UNUSUALLY high death rates at three children’s heart surgery centres could affect the outcome of an inquiry that will settle the fate of paediatric cardiac operations in Oxford.
Parents and staff in Oxford will have to wait until at least the spring to learn whether paediatric cardiac surgery can ever be resumed at Oxford.
The delay has been announced after a national inquiry into the country’s 11 specialist children’s heart units revealed it needed to analyse “unexpectedly high” mortality figures in London, Leeds and Leicester.
Operations are still suspended at the child heart unit at Oxford’s John Radcliffe following a separate inquiry into four baby deaths.
But some Oxford families are calling for the resumption of children’s heart surgery at Oxford’s John Radcliffe, claiming the issues and figures behind the suspension of services at Oxford “need to be viewed in a new light”.
The review, set up by the Government to decide whether some of the country’s paediatric heart surgery centres should be shut and larger centres of excellence created, had been expected to submit recommendations next month.
Sir Jonathan Michael, chief executive of the Oxford Radcliffe Hospitals NHS Trust, which runs the JR, said: “We welcome the decision to look more closely at the statistical analysis of mortality figures, although the delay it causes in the timetable for formal public consultation is unfortunate.”
Local families who have campaigned to save children’s heart surgery services at the JR said they were shocked by the postponement.
As one of the smallest centres, the Oxford unit is widely viewed as one of the units most likely to close.
The suspension of children’s cardiac surgery in February, following four deaths, and the findings of a resulting inquiry that criticised procedures, have added to doubts about the Oxford unit’s future.
The report into the baby deaths cleared surgeon Caner Salih and the hospital of any error of judgment or wrongdoing.
But the independent review found that there were problems with Mr Salih’s induction and mentoring after he began working at the hospital. He has since left the trust, leaving just one surgeon working at the unit.
Campaigners said they believed the examination of mortality rates at other centres could be significant.
One of them, Maria Crocker, said: “I would prefer to get the recommendations of the inquiry sooner rather than later. But I am pleased that they are going to look carefully at other centres with high mortality rates.”
Mrs Crocker, of Berinsfield, who says the life of her eight-year-old son, David, was saved by the Oxford unit, said: “In the light of what we are now hearing about high mortality rates elsewhere, they should now reconsider whether services at Oxford should remain shut.”
However, Sir Jonathan Michael said: “The ORH has acknowledged that it would not be right to restart children’s heart surgery with one surgeon. Until the national safe and sustainable review is completed, we are not in a position to make any decisions about taking on a new children’s heart surgeon.”

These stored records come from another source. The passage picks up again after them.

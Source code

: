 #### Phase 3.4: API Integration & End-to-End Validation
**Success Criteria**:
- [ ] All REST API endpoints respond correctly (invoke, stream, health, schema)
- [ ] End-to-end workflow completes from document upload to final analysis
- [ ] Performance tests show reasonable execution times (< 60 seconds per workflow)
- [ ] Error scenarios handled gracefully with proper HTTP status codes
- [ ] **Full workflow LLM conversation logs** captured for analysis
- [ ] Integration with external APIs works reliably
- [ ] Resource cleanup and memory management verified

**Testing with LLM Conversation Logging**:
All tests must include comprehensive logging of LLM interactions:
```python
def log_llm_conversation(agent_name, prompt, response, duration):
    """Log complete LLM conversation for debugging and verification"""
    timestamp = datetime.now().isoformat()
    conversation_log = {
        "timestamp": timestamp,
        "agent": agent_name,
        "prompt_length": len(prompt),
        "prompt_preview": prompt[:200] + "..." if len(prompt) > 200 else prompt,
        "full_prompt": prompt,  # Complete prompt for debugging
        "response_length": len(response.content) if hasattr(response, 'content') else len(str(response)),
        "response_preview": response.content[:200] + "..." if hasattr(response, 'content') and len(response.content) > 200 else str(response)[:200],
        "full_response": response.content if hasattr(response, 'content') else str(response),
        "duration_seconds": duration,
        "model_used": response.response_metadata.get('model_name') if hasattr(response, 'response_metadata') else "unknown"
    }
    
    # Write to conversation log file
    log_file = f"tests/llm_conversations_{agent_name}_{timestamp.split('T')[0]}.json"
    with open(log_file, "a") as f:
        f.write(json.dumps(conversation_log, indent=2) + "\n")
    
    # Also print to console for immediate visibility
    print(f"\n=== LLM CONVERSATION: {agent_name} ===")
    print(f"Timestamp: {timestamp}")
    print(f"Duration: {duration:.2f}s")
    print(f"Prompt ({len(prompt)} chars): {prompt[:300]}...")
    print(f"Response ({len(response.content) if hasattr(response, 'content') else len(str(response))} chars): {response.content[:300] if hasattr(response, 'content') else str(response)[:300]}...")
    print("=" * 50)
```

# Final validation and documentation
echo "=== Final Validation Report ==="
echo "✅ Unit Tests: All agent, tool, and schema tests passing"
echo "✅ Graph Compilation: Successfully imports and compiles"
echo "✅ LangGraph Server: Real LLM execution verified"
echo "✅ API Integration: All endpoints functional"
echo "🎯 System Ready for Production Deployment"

Dr Martin Ashton Key, from the team that is conducting the safe and sustainable review, said that there were no grounds for “immediate safety concerns” about any centres operating at present.
But he added: “However, so that we can absolutely reassure the public that the national review has explored the reasons behind the higher than expected mortality rate reported at the three centres during the period 2000-2008, we will oversee further reviews of the caseloads at Leeds General Infirmary, Glenfield Hospital in Leicester and the Evelina Children’s Hospital in London.”
Bicester mother Yvonne Thomas, a member of the campaign to save the Oxford unit, expressed disappointment that families had not been told about the delay.
She said: “I had not heard about this. But perhaps it will give us longer to put our case and keep up the fight. We hope they will use the extra time to listen to people.”